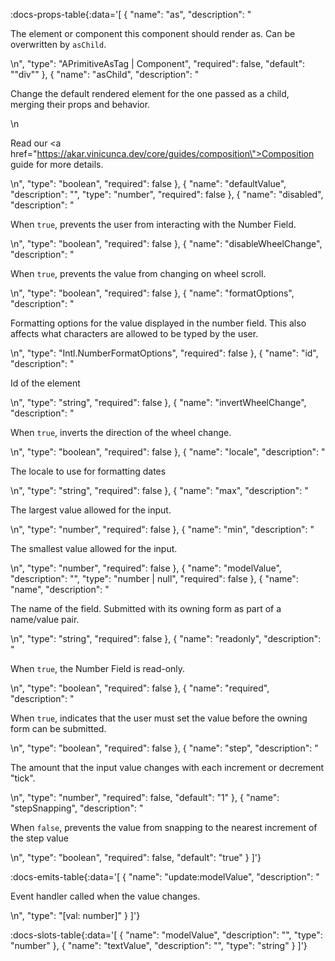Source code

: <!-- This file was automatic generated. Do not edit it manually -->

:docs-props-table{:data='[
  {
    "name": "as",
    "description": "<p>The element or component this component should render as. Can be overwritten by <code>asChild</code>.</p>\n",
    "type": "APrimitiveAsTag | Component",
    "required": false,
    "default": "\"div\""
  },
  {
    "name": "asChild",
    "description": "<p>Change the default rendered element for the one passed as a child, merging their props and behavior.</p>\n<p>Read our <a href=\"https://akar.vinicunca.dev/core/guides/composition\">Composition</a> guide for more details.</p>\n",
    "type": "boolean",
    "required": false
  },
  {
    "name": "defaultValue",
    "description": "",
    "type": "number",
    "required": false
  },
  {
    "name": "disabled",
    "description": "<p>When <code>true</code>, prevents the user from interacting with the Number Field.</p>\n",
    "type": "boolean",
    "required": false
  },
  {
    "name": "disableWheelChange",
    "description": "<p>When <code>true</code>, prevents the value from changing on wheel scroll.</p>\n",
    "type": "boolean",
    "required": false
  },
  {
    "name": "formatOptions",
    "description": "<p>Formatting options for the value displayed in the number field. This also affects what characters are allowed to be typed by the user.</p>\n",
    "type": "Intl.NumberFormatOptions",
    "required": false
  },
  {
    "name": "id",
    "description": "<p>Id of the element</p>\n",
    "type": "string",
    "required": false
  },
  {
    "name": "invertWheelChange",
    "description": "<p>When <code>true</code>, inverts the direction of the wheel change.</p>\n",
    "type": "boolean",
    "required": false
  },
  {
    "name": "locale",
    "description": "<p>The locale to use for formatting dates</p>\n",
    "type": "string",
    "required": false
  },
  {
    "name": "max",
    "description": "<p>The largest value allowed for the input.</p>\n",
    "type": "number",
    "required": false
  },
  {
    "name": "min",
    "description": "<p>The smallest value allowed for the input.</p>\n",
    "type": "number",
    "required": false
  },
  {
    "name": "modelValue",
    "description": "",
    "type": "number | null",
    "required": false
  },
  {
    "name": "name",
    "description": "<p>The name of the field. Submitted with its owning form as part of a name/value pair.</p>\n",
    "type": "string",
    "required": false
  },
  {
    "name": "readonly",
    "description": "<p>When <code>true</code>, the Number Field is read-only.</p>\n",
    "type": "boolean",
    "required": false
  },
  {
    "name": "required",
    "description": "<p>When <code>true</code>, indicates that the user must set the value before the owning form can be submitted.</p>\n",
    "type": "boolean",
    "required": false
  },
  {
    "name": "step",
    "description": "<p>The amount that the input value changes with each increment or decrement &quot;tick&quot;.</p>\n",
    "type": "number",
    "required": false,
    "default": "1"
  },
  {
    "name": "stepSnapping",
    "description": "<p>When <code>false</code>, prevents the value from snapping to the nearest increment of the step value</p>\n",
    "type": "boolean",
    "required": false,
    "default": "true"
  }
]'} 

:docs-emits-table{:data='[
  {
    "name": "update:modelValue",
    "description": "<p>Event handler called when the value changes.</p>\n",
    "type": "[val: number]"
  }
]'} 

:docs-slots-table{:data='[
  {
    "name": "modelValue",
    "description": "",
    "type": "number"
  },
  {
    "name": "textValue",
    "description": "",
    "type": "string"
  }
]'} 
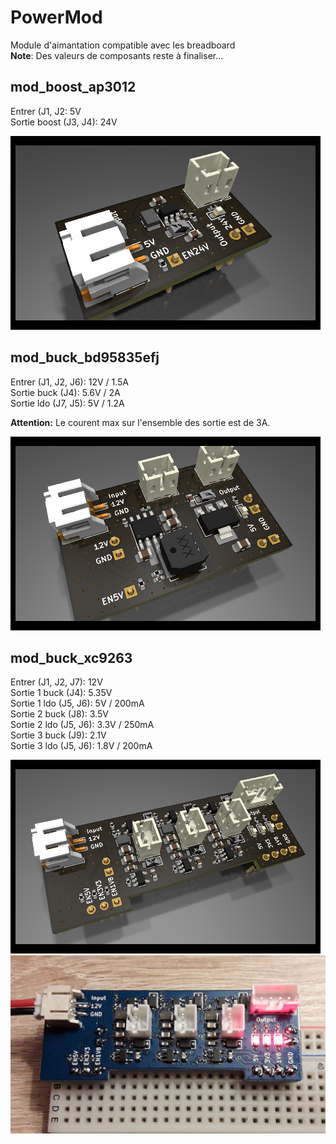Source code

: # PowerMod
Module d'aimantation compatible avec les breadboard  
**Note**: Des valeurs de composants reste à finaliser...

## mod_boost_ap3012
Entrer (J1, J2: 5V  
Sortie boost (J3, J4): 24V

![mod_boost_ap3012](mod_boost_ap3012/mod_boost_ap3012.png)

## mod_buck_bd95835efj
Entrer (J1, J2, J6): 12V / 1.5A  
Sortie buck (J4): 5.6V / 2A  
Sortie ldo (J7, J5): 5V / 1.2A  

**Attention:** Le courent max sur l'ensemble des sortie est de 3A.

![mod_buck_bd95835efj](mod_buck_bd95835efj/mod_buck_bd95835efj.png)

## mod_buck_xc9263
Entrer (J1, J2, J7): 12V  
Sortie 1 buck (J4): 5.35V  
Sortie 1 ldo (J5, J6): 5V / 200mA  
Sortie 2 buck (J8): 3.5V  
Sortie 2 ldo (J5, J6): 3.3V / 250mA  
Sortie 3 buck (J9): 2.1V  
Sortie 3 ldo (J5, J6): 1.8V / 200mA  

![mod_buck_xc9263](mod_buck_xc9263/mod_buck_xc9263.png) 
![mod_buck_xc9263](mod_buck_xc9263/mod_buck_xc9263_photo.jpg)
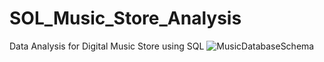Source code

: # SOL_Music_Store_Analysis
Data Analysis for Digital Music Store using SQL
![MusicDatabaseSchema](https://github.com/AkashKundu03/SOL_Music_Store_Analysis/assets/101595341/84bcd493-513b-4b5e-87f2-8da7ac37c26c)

● **What the task requires**
Note every line above where the string "that" shows up, and copy those lines.

● **Result of this task**
    "description": "<p>When <code>true</code>, indicates that the user must set the value before the owning form can be submitted.</p>\n",
    "description": "<p>The amount that the input value changes with each increment or decrement &quot;tick&quot;.</p>\n",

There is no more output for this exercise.